Print the data exactly as written, line for line, and leave its pictures behind.

::::

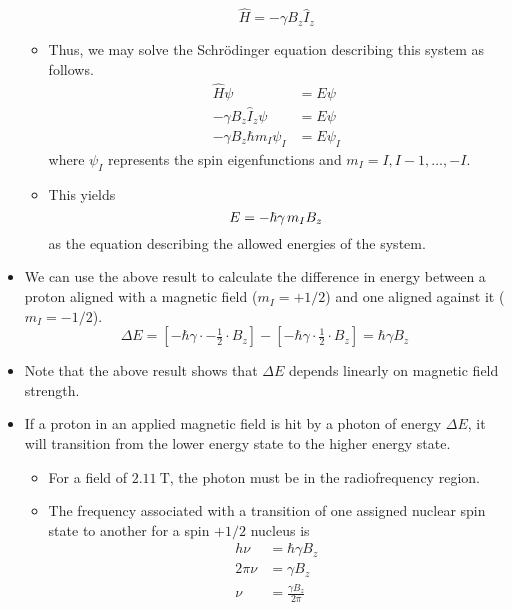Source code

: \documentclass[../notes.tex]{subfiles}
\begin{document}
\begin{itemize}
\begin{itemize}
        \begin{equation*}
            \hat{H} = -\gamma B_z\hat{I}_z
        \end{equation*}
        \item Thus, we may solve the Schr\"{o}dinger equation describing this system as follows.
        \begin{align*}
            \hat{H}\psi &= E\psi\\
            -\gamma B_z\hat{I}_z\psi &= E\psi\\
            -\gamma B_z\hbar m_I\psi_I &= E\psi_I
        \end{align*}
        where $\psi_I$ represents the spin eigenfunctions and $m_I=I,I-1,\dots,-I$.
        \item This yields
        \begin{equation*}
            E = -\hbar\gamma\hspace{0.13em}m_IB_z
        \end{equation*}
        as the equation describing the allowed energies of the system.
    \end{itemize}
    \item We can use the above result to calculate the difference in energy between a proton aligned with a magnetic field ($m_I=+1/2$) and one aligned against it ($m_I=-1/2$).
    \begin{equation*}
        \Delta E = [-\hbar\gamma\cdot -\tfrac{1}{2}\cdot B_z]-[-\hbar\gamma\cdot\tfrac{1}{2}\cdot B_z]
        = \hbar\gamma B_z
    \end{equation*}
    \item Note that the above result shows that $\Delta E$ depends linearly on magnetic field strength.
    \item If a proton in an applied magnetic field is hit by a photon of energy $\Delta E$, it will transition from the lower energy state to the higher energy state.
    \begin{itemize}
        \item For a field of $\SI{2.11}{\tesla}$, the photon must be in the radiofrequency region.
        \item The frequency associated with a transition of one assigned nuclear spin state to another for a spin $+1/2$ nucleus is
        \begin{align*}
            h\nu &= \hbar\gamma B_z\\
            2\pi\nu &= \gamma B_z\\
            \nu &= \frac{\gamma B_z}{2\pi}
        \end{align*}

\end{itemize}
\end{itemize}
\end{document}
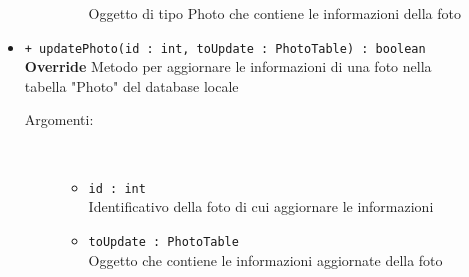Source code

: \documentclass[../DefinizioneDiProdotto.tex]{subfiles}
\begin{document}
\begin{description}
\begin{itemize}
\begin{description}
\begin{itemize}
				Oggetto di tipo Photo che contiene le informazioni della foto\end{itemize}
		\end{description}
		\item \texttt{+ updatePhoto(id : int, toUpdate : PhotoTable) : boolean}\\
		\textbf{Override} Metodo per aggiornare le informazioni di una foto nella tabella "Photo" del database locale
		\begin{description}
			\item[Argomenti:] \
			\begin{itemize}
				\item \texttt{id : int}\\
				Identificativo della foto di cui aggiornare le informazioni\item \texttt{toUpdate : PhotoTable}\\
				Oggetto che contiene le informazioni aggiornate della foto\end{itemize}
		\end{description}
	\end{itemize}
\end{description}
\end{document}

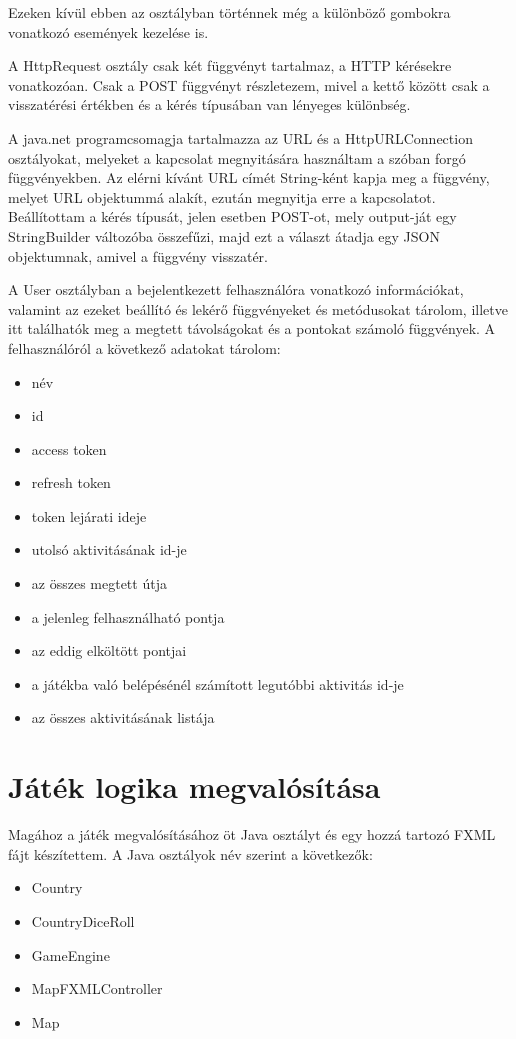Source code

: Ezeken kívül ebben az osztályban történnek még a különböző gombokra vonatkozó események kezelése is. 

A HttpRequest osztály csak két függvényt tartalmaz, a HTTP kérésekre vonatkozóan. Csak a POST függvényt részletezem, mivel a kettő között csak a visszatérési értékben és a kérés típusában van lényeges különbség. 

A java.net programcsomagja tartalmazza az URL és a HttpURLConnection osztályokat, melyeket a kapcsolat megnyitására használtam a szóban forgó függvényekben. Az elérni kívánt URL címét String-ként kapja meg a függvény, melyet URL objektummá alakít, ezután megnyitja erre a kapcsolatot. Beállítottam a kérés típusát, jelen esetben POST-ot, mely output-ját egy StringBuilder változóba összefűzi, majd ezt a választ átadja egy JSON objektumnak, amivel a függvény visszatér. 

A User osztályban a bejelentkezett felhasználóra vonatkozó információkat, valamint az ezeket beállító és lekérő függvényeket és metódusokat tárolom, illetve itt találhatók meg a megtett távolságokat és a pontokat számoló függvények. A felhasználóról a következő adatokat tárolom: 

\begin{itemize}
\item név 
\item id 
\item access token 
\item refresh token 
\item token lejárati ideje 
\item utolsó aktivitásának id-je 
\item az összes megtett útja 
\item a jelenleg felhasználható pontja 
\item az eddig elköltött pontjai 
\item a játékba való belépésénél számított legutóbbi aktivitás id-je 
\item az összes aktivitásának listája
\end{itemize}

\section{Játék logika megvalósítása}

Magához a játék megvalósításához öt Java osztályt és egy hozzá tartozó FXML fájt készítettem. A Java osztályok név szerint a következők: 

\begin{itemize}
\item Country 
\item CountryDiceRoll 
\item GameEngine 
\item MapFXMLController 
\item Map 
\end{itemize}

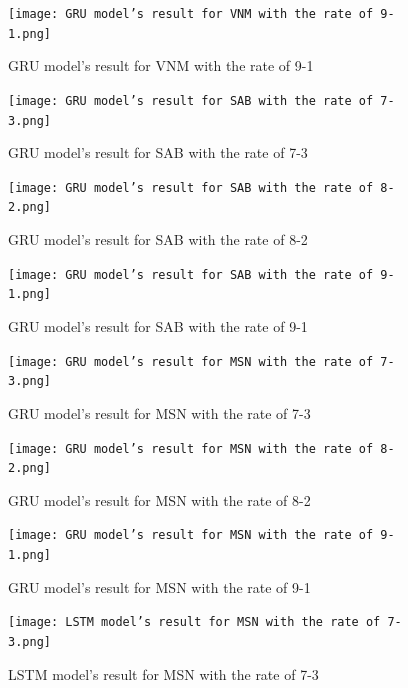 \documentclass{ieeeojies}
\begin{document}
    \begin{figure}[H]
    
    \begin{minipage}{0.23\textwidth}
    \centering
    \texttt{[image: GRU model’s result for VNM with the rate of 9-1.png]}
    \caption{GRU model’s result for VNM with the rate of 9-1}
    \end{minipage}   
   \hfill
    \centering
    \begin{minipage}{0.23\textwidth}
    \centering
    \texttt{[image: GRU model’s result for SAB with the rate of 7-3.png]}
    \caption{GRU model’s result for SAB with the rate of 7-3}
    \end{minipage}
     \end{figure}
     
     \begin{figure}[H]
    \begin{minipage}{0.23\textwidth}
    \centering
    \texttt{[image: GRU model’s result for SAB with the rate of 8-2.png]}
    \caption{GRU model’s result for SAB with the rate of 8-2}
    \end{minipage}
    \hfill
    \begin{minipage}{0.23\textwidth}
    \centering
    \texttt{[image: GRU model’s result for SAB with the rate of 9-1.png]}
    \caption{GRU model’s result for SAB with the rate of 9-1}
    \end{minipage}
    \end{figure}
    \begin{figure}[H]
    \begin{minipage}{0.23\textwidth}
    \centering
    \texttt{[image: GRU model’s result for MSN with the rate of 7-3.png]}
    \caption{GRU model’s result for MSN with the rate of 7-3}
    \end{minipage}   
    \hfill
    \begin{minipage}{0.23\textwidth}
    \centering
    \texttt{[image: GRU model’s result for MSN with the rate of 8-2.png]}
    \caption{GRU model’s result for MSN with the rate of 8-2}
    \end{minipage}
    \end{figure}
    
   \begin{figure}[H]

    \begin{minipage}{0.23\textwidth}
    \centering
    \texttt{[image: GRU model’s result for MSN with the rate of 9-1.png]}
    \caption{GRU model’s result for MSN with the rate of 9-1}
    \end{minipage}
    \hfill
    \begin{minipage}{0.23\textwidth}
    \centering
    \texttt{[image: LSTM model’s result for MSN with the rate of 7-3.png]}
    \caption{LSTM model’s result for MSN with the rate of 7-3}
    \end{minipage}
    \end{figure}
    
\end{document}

::::

__Result below__.
Source code

: \documentclass[../notes.tex]{subfiles}
\begin{document}
\begin{itemize}
\begin{itemize}
        \begin{equation*}
            \hat{H} = -\gamma B_z\hat{I}_z
        \end{equation*}
        \item Thus, we may solve the Schr\"{o}dinger equation describing this system as follows.
        \begin{align*}
            \hat{H}\psi &= E\psi\\
            -\gamma B_z\hat{I}_z\psi &= E\psi\\
            -\gamma B_z\hbar m_I\psi_I &= E\psi_I
        \end{align*}
        where $\psi_I$ represents the spin eigenfunctions and $m_I=I,I-1,\dots,-I$.
        \item This yields
        \begin{equation*}
            E = -\hbar\gamma\hspace{0.13em}m_IB_z
        \end{equation*}
        as the equation describing the allowed energies of the system.
    \end{itemize}
    \item We can use the above result to calculate the difference in energy between a proton aligned with a magnetic field ($m_I=+1/2$) and one aligned against it ($m_I=-1/2$).
    \begin{equation*}
        \Delta E = [-\hbar\gamma\cdot -\tfrac{1}{2}\cdot B_z]-[-\hbar\gamma\cdot\tfrac{1}{2}\cdot B_z]
        = \hbar\gamma B_z
    \end{equation*}
    \item Note that the above result shows that $\Delta E$ depends linearly on magnetic field strength.
    \item If a proton in an applied magnetic field is hit by a photon of energy $\Delta E$, it will transition from the lower energy state to the higher energy state.
    \begin{itemize}
        \item For a field of $\SI{2.11}{\tesla}$, the photon must be in the radiofrequency region.
        \item The frequency associated with a transition of one assigned nuclear spin state to another for a spin $+1/2$ nucleus is
        \begin{align*}
            h\nu &= \hbar\gamma B_z\\
            2\pi\nu &= \gamma B_z\\
            \nu &= \frac{\gamma B_z}{2\pi}
        \end{align*}

\end{itemize}
\end{itemize}
\end{document}
Source code

: \documentclass[../DefinizioneDiProdotto.tex]{subfiles}
\begin{document}
\begin{description}
\begin{itemize}
\begin{description}
\begin{itemize}
				Oggetto di tipo Photo che contiene le informazioni della foto\end{itemize}
		\end{description}
		\item \texttt{+ updatePhoto(id : int, toUpdate : PhotoTable) : boolean}\\
		\textbf{Override} Metodo per aggiornare le informazioni di una foto nella tabella "Photo" del database locale
		\begin{description}
			\item[Argomenti:] \
			\begin{itemize}
				\item \texttt{id : int}\\
				Identificativo della foto di cui aggiornare le informazioni\item \texttt{toUpdate : PhotoTable}\\
				Oggetto che contiene le informazioni aggiornate della foto\end{itemize}
		\end{description}
	\end{itemize}
\end{description}
\end{document}

Source code

: Ezeken kívül ebben az osztályban történnek még a különböző gombokra vonatkozó események kezelése is. 

A HttpRequest osztály csak két függvényt tartalmaz, a HTTP kérésekre vonatkozóan. Csak a POST függvényt részletezem, mivel a kettő között csak a visszatérési értékben és a kérés típusában van lényeges különbség. 

A java.net programcsomagja tartalmazza az URL és a HttpURLConnection osztályokat, melyeket a kapcsolat megnyitására használtam a szóban forgó függvényekben. Az elérni kívánt URL címét String-ként kapja meg a függvény, melyet URL objektummá alakít, ezután megnyitja erre a kapcsolatot. Beállítottam a kérés típusát, jelen esetben POST-ot, mely output-ját egy StringBuilder változóba összefűzi, majd ezt a választ átadja egy JSON objektumnak, amivel a függvény visszatér. 

A User osztályban a bejelentkezett felhasználóra vonatkozó információkat, valamint az ezeket beállító és lekérő függvényeket és metódusokat tárolom, illetve itt találhatók meg a megtett távolságokat és a pontokat számoló függvények. A felhasználóról a következő adatokat tárolom: 

\begin{itemize}
\item név 
\item id 
\item access token 
\item refresh token 
\item token lejárati ideje 
\item utolsó aktivitásának id-je 
\item az összes megtett útja 
\item a jelenleg felhasználható pontja 
\item az eddig elköltött pontjai 
\item a játékba való belépésénél számított legutóbbi aktivitás id-je 
\item az összes aktivitásának listája
\end{itemize}

\section{Játék logika megvalósítása}

Magához a játék megvalósításához öt Java osztályt és egy hozzá tartozó FXML fájt készítettem. A Java osztályok név szerint a következők: 

\begin{itemize}
\item Country 
\item CountryDiceRoll 
\item GameEngine 
\item MapFXMLController 
\item Map 
\end{itemize}

 \documentclass{ieeeojies}
\begin{document}
    \begin{figure}[H]
    
    \begin{minipage}{0.23\textwidth}
    \centering
    \texttt{[image: GRU model’s result for VNM with the rate of 9-1.png]}
    \caption{GRU model’s result for VNM with the rate of 9-1}
    \end{minipage}   
   \hfill
    \centering
    \begin{minipage}{0.23\textwidth}
    \centering
    \texttt{[image: GRU model’s result for SAB with the rate of 7-3.png]}
    \caption{GRU model’s result for SAB with the rate of 7-3}
    \end{minipage}
     \end{figure}
     
     \begin{figure}[H]
    \begin{minipage}{0.23\textwidth}
    \centering
    \texttt{[image: GRU model’s result for SAB with the rate of 8-2.png]}
    \caption{GRU model’s result for SAB with the rate of 8-2}
    \end{minipage}
    \hfill
    \begin{minipage}{0.23\textwidth}
    \centering
    \texttt{[image: GRU model’s result for SAB with the rate of 9-1.png]}
    \caption{GRU model’s result for SAB with the rate of 9-1}
    \end{minipage}
    \end{figure}
    \begin{figure}[H]
    \begin{minipage}{0.23\textwidth}
    \centering
    \texttt{[image: GRU model’s result for MSN with the rate of 7-3.png]}
    \caption{GRU model’s result for MSN with the rate of 7-3}
    \end{minipage}   
    \hfill
    \begin{minipage}{0.23\textwidth}
    \centering
    \texttt{[image: GRU model’s result for MSN with the rate of 8-2.png]}
    \caption{GRU model’s result for MSN with the rate of 8-2}
    \end{minipage}
    \end{figure}
    
   \begin{figure}[H]

    \begin{minipage}{0.23\textwidth}
    \centering
    \texttt{[image: GRU model’s result for MSN with the rate of 9-1.png]}
    \caption{GRU model’s result for MSN with the rate of 9-1}
    \end{minipage}
    \hfill
    \begin{minipage}{0.23\textwidth}
    \centering
    \texttt{[image: LSTM model’s result for MSN with the rate of 7-3.png]}
    \caption{LSTM model’s result for MSN with the rate of 7-3}
    \end{minipage}
    \end{figure}
    
\end{document}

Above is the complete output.